Wordfence Falsely Claims WordPress Plugin Contains a “Critical” Vulnerability Because It Confused it With Another Plugin
Recently, we have covered multiple instances where the WordPress security provider Wordfence was falsely claiming that WordPress plugins contain “critical” vulnerabilities, despite there being no vulnerability. That is despite them marketing one of their services, Wordfence Intelligence, partly based on providing high-quality data of that type:
Wordfence Intelligence includes a comprehensive and extremely current vulnerability database for WordPress that contains nearly 7,000 unique vulnerability records. This database is actively maintained by some of the top WordPress vulnerability researchers in the industry.
In previous instances, Wordfence didn’t provide any information on the claimed vulnerability or any apology/explanation for how they messed up, so we don’t know for sure how they got things so wrong. But in one instance, it looked like they fell for what should have been an obviously false report of a vulnerability.
The latest instance, though, they provided information to double check their claim, which allowed us to see how things went wrong.
A topic on the WordPress Support Forum recently mentioned Wordfence’s claim that a plugin named Responsive Lightbox contained a vulnerability:
I have received a critical error regarding this plugin:
‘The Plugin “Responsive Lightbox” has a security vulnerability.’… ‘Issue Found October 19, 2022 09:18 – Critical‘
I have been advised to:
‘deactivate and completely remove “Responsive Lightbox” until a patched version is available’
Someone else followed up with this information:
Plugin Name: Responsive Lightbox
Current Plugin Version: 1.3.4Details: To protect your site from this vulnerability, the safest option is to deactivate and completely remove “Responsive Lightbox” until a patched version is available. Get more information.(opens in new tab)
Repository URL: https://wordpress.org/plugins/responsive-lightbox-lite(opens in new tab)
Vulnerability Information: https://www.cve.org/CVERecord?id=CVE-2017-2243(opens in new tab)
The page listed for the vulnerability information shows that they have confused two plugins. That page, which has information dated from 2017, says that versions below 1.7.2 of Responsive Lightbox contained a vulnerability:
Cross-site scripting vulnerability in Responsive Lightbox prior to version 1.7.2 allows an attacker to inject arbitrary web script or HTML via unspecified vectors.
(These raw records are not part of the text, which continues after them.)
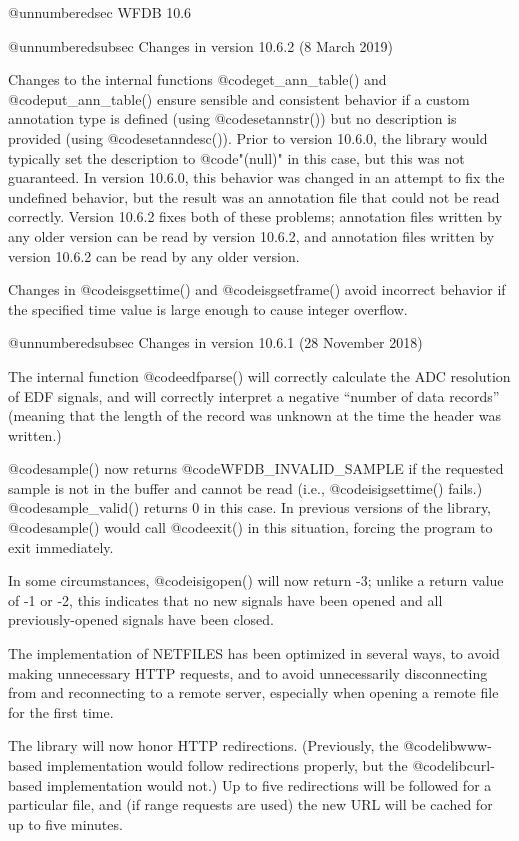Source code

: {{{{{{{{@unnumberedsec WFDB 10.6

@unnumberedsubsec Changes in version 10.6.2 (8 March 2019)

Changes to the internal functions @code{get_ann_table()} and
@code{put_ann_table()} ensure sensible and consistent behavior if a custom
annotation type is defined (using @code{setannstr()}) but no description is
provided (using @code{setanndesc()}).  Prior to version 10.6.0, the library
would typically set the description to @code{"(null)"} in this case, but this
was not guaranteed.  In version 10.6.0, this behavior was changed in an attempt
to fix the undefined behavior, but the result was an annotation file that could
not be read correctly.  Version 10.6.2 fixes both of these problems; annotation
files written by any older version can be read by version 10.6.2, and
annotation files written by version 10.6.2 can be read by any older version.

Changes in @code{isgsettime()} and @code{isgsetframe()} avoid incorrect
behavior if the specified time value is large enough to cause integer overflow.

@unnumberedsubsec Changes in version 10.6.1 (28 November 2018)

The internal function @code{edfparse()} will correctly calculate the ADC
resolution of EDF signals, and will correctly interpret a negative ``number of
data records'' (meaning that the length of the record was unknown at the time
the header was written.)

@code{sample()} now returns @code{WFDB_INVALID_SAMPLE} if the requested sample
is not in the buffer and cannot be read (i.e., @code{isigsettime()} fails.)
@code{sample_valid()} returns 0 in this case.  In previous versions of the
library, @code{sample()} would call @code{exit()} in this situation, forcing
the program to exit immediately.

In some circumstances, @code{isigopen()} will now return -3; unlike a return
value of -1 or -2, this indicates that no new signals have been opened and all
previously-opened signals have been closed.

The implementation of NETFILES has been optimized in several ways, to avoid
making unnecessary HTTP requests, and to avoid unnecessarily disconnecting from
and reconnecting to a remote server, especially when opening a remote file for
the first time.

The library will now honor HTTP redirections.  (Previously, the
@code{libwww}-based implementation would follow redirections properly, but the
@code{libcurl}-based implementation would not.)  Up to five redirections will
be followed for a particular file, and (if range requests are used) the new URL
will be cached for up to five minutes.

}}}}}}}}
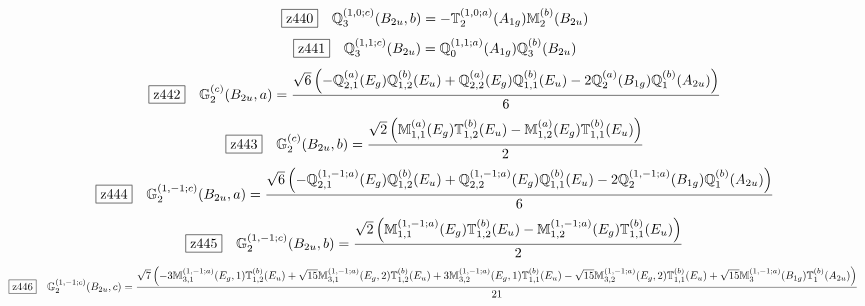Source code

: \documentclass[fleqn,10pt,landscape]{jsarticle}
\begin{document}
\begin{dmath*}
\hspace*{3mm}\fbox{z440}\quad \mathbb{Q}_{3}^{(1,0;c)}(B_{2u},b)=- \mathbb{T}_{2}^{(1,0;a)}(A_{1g}) \mathbb{M}_{2}^{(b)}(B_{2u})
\end{dmath*}
\begin{dmath*}
\hspace*{3mm}\fbox{z441}\quad \mathbb{Q}_{3}^{(1,1;c)}(B_{2u})=\mathbb{Q}_{0}^{(1,1;a)}(A_{1g}) \mathbb{Q}_{3}^{(b)}(B_{2u})
\end{dmath*}
\begin{dmath*}
\hspace*{3mm}\fbox{z442}\quad \mathbb{G}_{2}^{(c)}(B_{2u},a)=\frac{\sqrt{6} \left(- \mathbb{Q}_{2,1}^{(a)}(E_{g}) \mathbb{Q}_{1,2}^{(b)}(E_{u}) + \mathbb{Q}_{2,2}^{(a)}(E_{g}) \mathbb{Q}_{1,1}^{(b)}(E_{u}) - 2 \mathbb{Q}_{2}^{(a)}(B_{1g}) \mathbb{Q}_{1}^{(b)}(A_{2u})\right)}{6}
\end{dmath*}
\begin{dmath*}
\hspace*{3mm}\fbox{z443}\quad \mathbb{G}_{2}^{(c)}(B_{2u},b)=\frac{\sqrt{2} \left(\mathbb{M}_{1,1}^{(a)}(E_{g}) \mathbb{T}_{1,2}^{(b)}(E_{u}) - \mathbb{M}_{1,2}^{(a)}(E_{g}) \mathbb{T}_{1,1}^{(b)}(E_{u})\right)}{2}
\end{dmath*}
\begin{dmath*}
\hspace*{3mm}\fbox{z444}\quad \mathbb{G}_{2}^{(1,-1;c)}(B_{2u},a)=\frac{\sqrt{6} \left(- \mathbb{Q}_{2,1}^{(1,-1;a)}(E_{g}) \mathbb{Q}_{1,2}^{(b)}(E_{u}) + \mathbb{Q}_{2,2}^{(1,-1;a)}(E_{g}) \mathbb{Q}_{1,1}^{(b)}(E_{u}) - 2 \mathbb{Q}_{2}^{(1,-1;a)}(B_{1g}) \mathbb{Q}_{1}^{(b)}(A_{2u})\right)}{6}
\end{dmath*}
\begin{dmath*}
\hspace*{3mm}\fbox{z445}\quad \mathbb{G}_{2}^{(1,-1;c)}(B_{2u},b)=\frac{\sqrt{2} \left(\mathbb{M}_{1,1}^{(1,-1;a)}(E_{g}) \mathbb{T}_{1,2}^{(b)}(E_{u}) - \mathbb{M}_{1,2}^{(1,-1;a)}(E_{g}) \mathbb{T}_{1,1}^{(b)}(E_{u})\right)}{2}
\end{dmath*}
\begin{dmath*}
\hspace*{3mm}\fbox{z446}\quad \mathbb{G}_{2}^{(1,-1;c)}(B_{2u},c)=\frac{\sqrt{7} \left(- 3 \mathbb{M}_{3,1}^{(1,-1;a)}(E_{g},1) \mathbb{T}_{1,2}^{(b)}(E_{u}) + \sqrt{15} \mathbb{M}_{3,1}^{(1,-1;a)}(E_{g},2) \mathbb{T}_{1,2}^{(b)}(E_{u}) + 3 \mathbb{M}_{3,2}^{(1,-1;a)}(E_{g},1) \mathbb{T}_{1,1}^{(b)}(E_{u}) - \sqrt{15} \mathbb{M}_{3,2}^{(1,-1;a)}(E_{g},2) \mathbb{T}_{1,1}^{(b)}(E_{u}) + \sqrt{15} \mathbb{M}_{3}^{(1,-1;a)}(B_{1g}) \mathbb{T}_{1}^{(b)}(A_{2u})\right)}{21}
\end{dmath*}
\end{document}
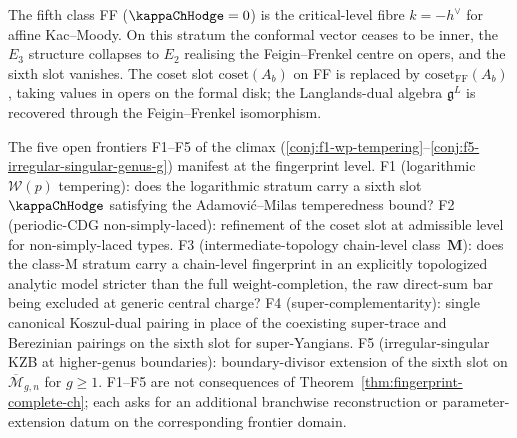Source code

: \begin{remark}
\label{rem:fingerprint-FF-critical}
The fifth class FF ($\kappaChHodge = 0$) is the critical-level fibre
$k = -h^{\vee}$ for affine Kac--Moody. On this stratum the conformal
vector ceases to be inner, the $E_{3}$ structure collapses to $E_{2}$
realising the Feigin--Frenkel centre on opers, and the sixth slot
vanishes. The coset slot $\mathrm{coset}(A_b)$ on FF is replaced by
$\mathrm{coset}_{\mathrm{FF}}(A_b)$, taking values in opers on the
formal disk; the Langlands-dual algebra $\mathfrak{g}^{L}$ is recovered
through the Feigin--Frenkel isomorphism.
\end{remark}

\begin{remark}
\label{rem:fingerprint-five-frontiers}
The five open frontiers F1--F5 of the climax
(\cref{conj:f1-wp-tempering}--\cref{conj:f5-irregular-singular-genus-g})
manifest at the fingerprint level. F1 (logarithmic $\mathcal{W}(p)$
tempering): does the logarithmic stratum carry a sixth slot
$\kappaChHodge$ satisfying the Adamovi\'c--Milas temperedness bound?
F2 (periodic-CDG non-simply-laced): refinement of the $\mathrm{coset}$
slot at admissible level for non-simply-laced types. F3
(intermediate-topology chain-level class~$\mathbf{M}$): does the class-M
stratum carry a chain-level fingerprint in an explicitly topologized
analytic model stricter than the full weight-completion, the raw
direct-sum bar being excluded at generic central charge? F4
(super-complementarity): single canonical Koszul-dual pairing in place
of the coexisting super-trace and Berezinian pairings on the sixth
slot for super-Yangians. F5 (irregular-singular KZB at higher-genus
boundaries): boundary-divisor extension of the sixth slot on
$\overline{\mathcal{M}}_{g, n}$ for $g \ge 1$. F1--F5 are not
consequences of Theorem~\ref{thm:fingerprint-complete-ch}; each asks
for an additional branchwise reconstruction or parameter-extension
datum on the corresponding frontier domain.
\end{remark}
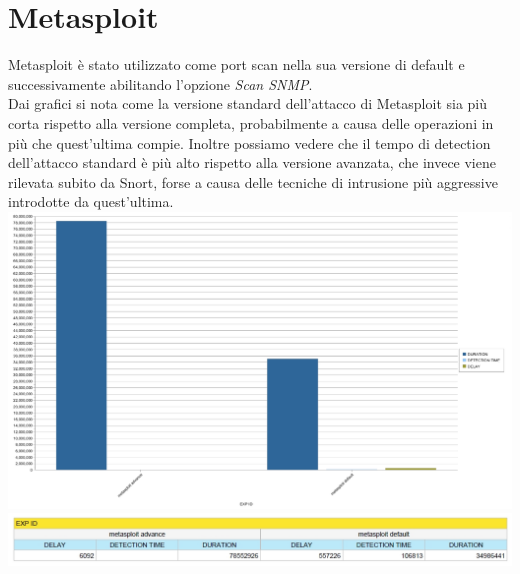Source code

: \section{Metasploit}
Metasploit è stato utilizzato come port scan nella sua versione di default e successivamente abilitando l'opzione \textit{Scan SNMP}.\\
Dai grafici si nota come la versione standard dell'attacco di Metasploit sia più corta rispetto alla versione completa, probabilmente a causa delle operazioni in più che quest'ultima compie. Inoltre possiamo vedere che il tempo di detection dell'attacco standard è più alto rispetto alla versione avanzata, che invece viene rilevata subito da Snort, forse a causa delle tecniche di intrusione più aggressive introdotte da quest'ultima.\\

\includegraphics[scale=0.3]{figure/grafico_metasploit.jpg}\\

\includegraphics[scale=0.3]{figure/tempi_metasploit.jpg}

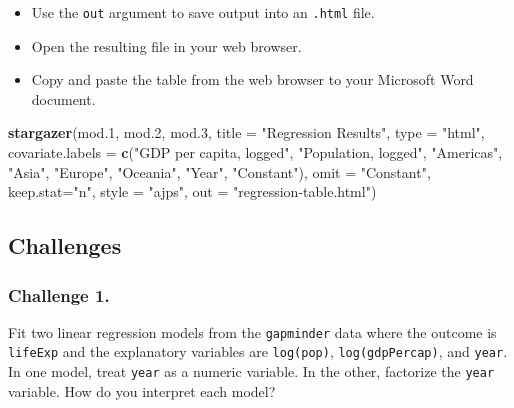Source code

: \documentclass[]{book}
\newenvironment{Shaded}{\begin{snugshade}}{\end{snugshade}}
\newcommand{\KeywordTok}[1]{\textcolor[rgb]{0.13,0.29,0.53}{\textbf{#1}}}
\newcommand{\DataTypeTok}[1]{\textcolor[rgb]{0.13,0.29,0.53}{#1}}
\newcommand{\DecValTok}[1]{\textcolor[rgb]{0.00,0.00,0.81}{#1}}
\newcommand{\StringTok}[1]{\textcolor[rgb]{0.31,0.60,0.02}{#1}}
\newcommand{\NormalTok}[1]{#1}
\providecommand{\tightlist}{%
  \setlength{\itemsep}{0pt}\setlength{\parskip}{0pt}}
\begin{document}
\begin{itemize}
\tightlist
\item
  Use the \texttt{out} argument to save output into an \texttt{.html}
  file.
\item
  Open the resulting file in your web browser.
\item
  Copy and paste the table from the web browser to your Microsoft Word
  document.
\end{itemize}

\begin{Shaded}
\begin{Highlighting}[]
\KeywordTok{stargazer}\NormalTok{(mod.}\DecValTok{1}\NormalTok{, mod.}\DecValTok{2}\NormalTok{, mod.}\DecValTok{3}\NormalTok{, }\DataTypeTok{title =} \StringTok{"Regression Results"}\NormalTok{, }\DataTypeTok{type =} \StringTok{"html"}\NormalTok{, }
          \DataTypeTok{covariate.labels  =} \KeywordTok{c}\NormalTok{(}\StringTok{"GDP per capita, logged"}\NormalTok{, }\StringTok{"Population, logged"}\NormalTok{, }\StringTok{"Americas"}\NormalTok{, }\StringTok{"Asia"}\NormalTok{, }\StringTok{"Europe"}\NormalTok{, }\StringTok{"Oceania"}\NormalTok{, }\StringTok{"Year"}\NormalTok{, }\StringTok{"Constant"}\NormalTok{), }
          \DataTypeTok{omit =} \StringTok{"Constant"}\NormalTok{, }
          \DataTypeTok{keep.stat=}\StringTok{"n"}\NormalTok{, }\DataTypeTok{style =} \StringTok{"ajps"}\NormalTok{,}
          \DataTypeTok{out =} \StringTok{"regression-table.html"}\NormalTok{)}
\end{Highlighting}
\end{Shaded}

\subsection{Challenges}\label{challenges-10}

\subsubsection*{Challenge 1.}\label{challenge-1.-8}

Fit two linear regression models from the \texttt{gapminder} data where
the outcome is \texttt{lifeExp} and the explanatory variables are
\texttt{log(pop)}, \texttt{log(gdpPercap)}, and \texttt{year}. In one
model, treat \texttt{year} as a numeric variable. In the other,
factorize the \texttt{year} variable. How do you interpret each model?
\end{document}
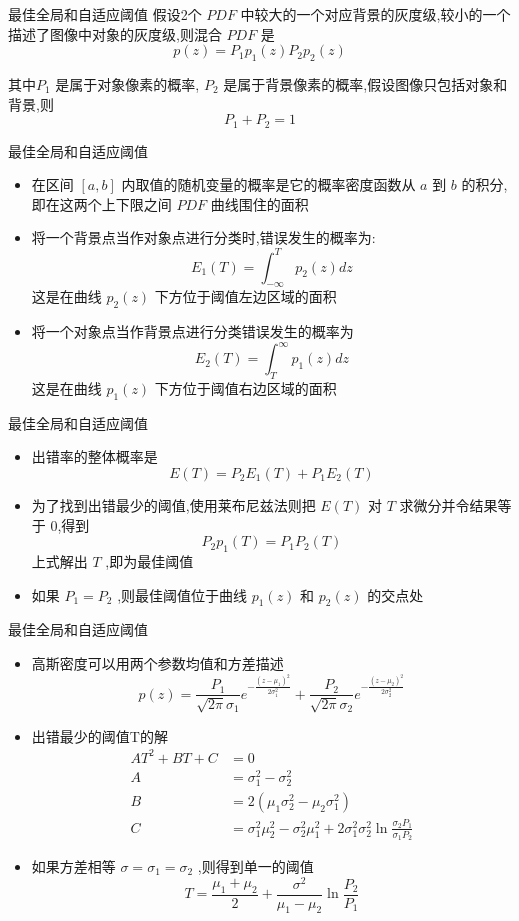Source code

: \documentclass[presentation]{beamer}
\begin{document}
\begin{frame}[label={sec:orga631ff3}]{最佳全局和自适应阈值}
假设2个 \(PDF\) 中较大的一个对应背景的灰度级,较小的一个描述了图像中对象的灰度级,则混合 \(PDF\) 是
 \[ p(z) =P_1 p_1(z)P_2 p_2(z) \]

其中\(P_1\) 是属于对象像素的概率, \(P_2\) 是属于背景像素的概率,假设图像只包括对象和背景,则
 \[ P_1+P_2=1 \]
\end{frame}

\begin{frame}[label={sec:orgcd9bc24}]{最佳全局和自适应阈值}
\begin{itemize}
\item 在区间 \([a,b]\) 内取值的随机变量的概率是它的概率密度函数从 \(a\) 到 \(b\) 的积分,即在这两个上下限之间 \(PDF\) 曲线围住的面积
\item 将一个背景点当作对象点进行分类时,错误发生的概率为:
 \[ E_1(T) = \int_{-\infty}^{T}p_2(z) dz \]
这是在曲线 \(p_2(z)\) 下方位于阈值左边区域的面积
\item 将一个对象点当作背景点进行分类错误发生的概率为
 \[ E_2(T) = \int_{T}^{\infty}p_1(z) dz \]
这是在曲线 \(p_1(z)\) 下方位于阈值右边区域的面积
\end{itemize}
\end{frame}

\begin{frame}[label={sec:org96b0bf8}]{最佳全局和自适应阈值}
\begin{itemize}
\item 出错率的整体概率是
\[ E(T)=P_2E_1(T)+P_1E_2(T) \]
\item 为了找到出错最少的阈值,使用莱布尼兹法则把 \(E(T)\) 对 \(T\) 求微分并令结果等于 0,得到
\[ P_2 p_1(T) =P_1 P_2(T)\]
 上式解出 \(T\) ,即为最佳阈值
\item 如果 \(P_1=P_2\) ,则最佳阈值位于曲线 \(p_1(z)\) 和 \(p_2(z)\) 的交点处
\end{itemize}
\end{frame}

\begin{frame}[label={sec:orgdbf1335}]{最佳全局和自适应阈值}
\begin{itemize}
\item 高斯密度可以用两个参数均值和方差描述
\[ p(z)=\frac{P_1}{\sqrt{2\pi}\sigma_1}e^{-\frac{(z-\mu_1)^2}{2\sigma_1^2}}+\frac{P_2}{\sqrt{2\pi}\sigma_2}e^{-\frac{(z-\mu_2)^2}{2\sigma_2^2}}\]
\item 出错最少的阈值T的解
\begin{align*}
  A T^2+BT+C &=0 \\
   A &= \sigma_1^2-\sigma_2^2 \\
   B &= 2(\mu_1\sigma_2^2-\mu_2\sigma_1^2)\\
   C &= \sigma_1^2\mu_2^2-\sigma_2^2\mu_1^2+2\sigma_1^2\sigma_2^2\ln\frac{\sigma_2P_1}{\sigma_1P_2}
\end{align*}
\item 如果方差相等 \(\sigma=\sigma_1=\sigma_2\) ,则得到单一的阈值
\[ T=\frac{\mu_1+\mu_2}{2}+\frac{\sigma^2}{\mu_1-\mu_2}\ln \frac{P_2}{P_1} \]
\end{itemize}
\end{frame}
\end{document}

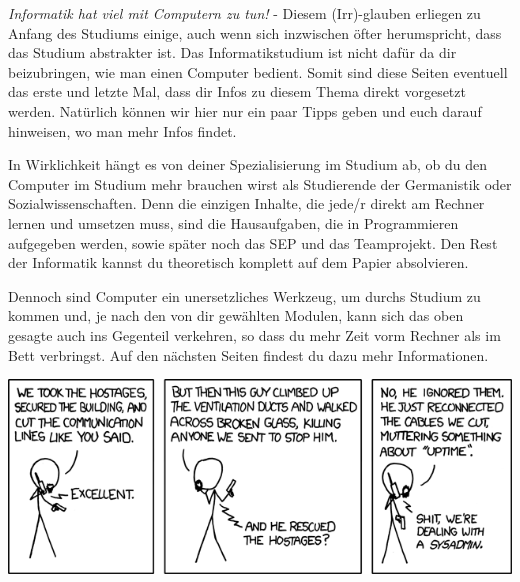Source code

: \begin{multicols}{2}
\emph{Informatik hat viel mit Computern zu tun!} - Diesem (Irr)-glauben erliegen zu Anfang des Studiums einige, auch wenn sich inzwischen öfter herumspricht, dass das Studium abstrakter ist. Das Informatikstudium ist nicht dafür da dir beizubringen, wie man einen Computer bedient. Somit sind diese Seiten eventuell das erste und letzte Mal,  dass dir Infos zu diesem Thema direkt vorgesetzt werden. Natürlich können wir hier nur ein paar Tipps geben und euch darauf hinweisen, wo man mehr Infos  findet.

In Wirklichkeit hängt es von deiner Spezialisierung im Studium ab, ob  du den Computer im Studium mehr brauchen wirst als  Studierende der Germanistik oder Sozialwissenschaften. Denn die einzigen Inhalte,  die jede/r direkt am Rechner lernen und umsetzen muss, sind die Hausaufgaben,  die in Programmieren aufgegeben werden, sowie später noch das SEP und das Teamprojekt. Den Rest der Informatik kannst du theoretisch komplett auf dem Papier absolvieren.

Dennoch sind Computer ein unersetzliches Werkzeug, um durchs Studium zu kommen und, je nach den von dir gewählten Modulen, kann sich das oben gesagte auch ins Gegenteil verkehren, so dass du mehr Zeit vorm Rechner als im Bett verbringst. Auf den nächsten Seiten findest du dazu mehr Informationen.






\end{multicols}

\vspace{4cm}
\begin{center}
		\includegraphics[totalheight=6cm]{bilder/XKCD/devotion_to_duty}
\end{center}
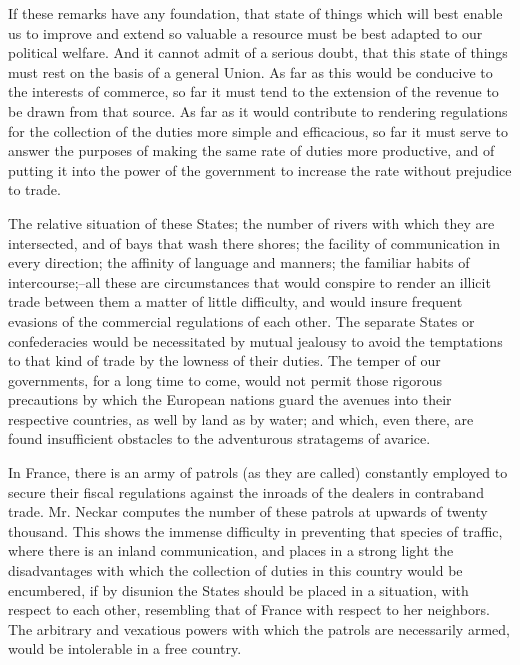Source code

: If these remarks have any foundation, that state of things which will best enable us to improve and extend so valuable a resource must be best adapted to our political welfare. And it cannot admit of a serious doubt, that this state of things must rest on the basis of a general Union. As far as this would be conducive to the interests of commerce, so far it must tend to the extension of the revenue to be drawn from that source. As far as it would contribute to rendering regulations for the collection of the duties more simple and efficacious, so far it must serve to answer the purposes of making the same rate of duties more productive, and of putting it into the power of the government to increase the rate without prejudice to trade.

The relative situation of these States; the number of rivers with which they are intersected, and of bays that wash there shores; the facility of communication in every direction; the affinity of language and manners; the familiar habits of intercourse;--all these are circumstances that would conspire to render an illicit trade between them a matter of little difficulty, and would insure frequent evasions of the commercial regulations of each other. The separate States or confederacies would be necessitated by mutual jealousy to avoid the temptations to that kind of trade by the lowness of their duties. The temper of our governments, for a long time to come, would not permit those rigorous precautions by which the European nations guard the avenues into their respective countries, as well by land as by water; and which, even there, are found insufficient obstacles to the adventurous stratagems of avarice.

In France, there is an army of patrols (as they are called) constantly employed to secure their fiscal regulations against the inroads of the dealers in contraband trade. Mr. Neckar computes the number of these patrols at upwards of twenty thousand. This shows the immense difficulty in preventing that species of traffic, where there is an inland communication, and places in a strong light the disadvantages with which the collection of duties in this country would be encumbered, if by disunion the States should be placed in a situation, with respect to each other, resembling that of France with respect to her neighbors. The arbitrary and vexatious powers with which the patrols are necessarily armed, would be intolerable in a free country.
The latest version of this Responsive Lightbox is 1.3.4, so things don’t match up. The reason that they don’t match up is that vulnerability was in a different plugin, as one of the references given is to page for the plugin:
https ://wordpress.org/plugins/responsive-lightbox/#developers
The plugin they are claiming is vulnerable has the slug “responsive-lightbox-lite”, not “responsive-lightbox”.
As multiple WordPress plugins can have the same name, as is the case here, or plugins can have multiple different names, data sources rely on slugs to identify relevant vulnerabilities, so a mistake like this shouldn’t happen.
Checking competing data sources, even ones with serious accuracy issues of their own, none of them made the same mistake.
Even if that reflected cross-site scripting vulnerability existed in the plugin, it is far from a “critical” vulnerability.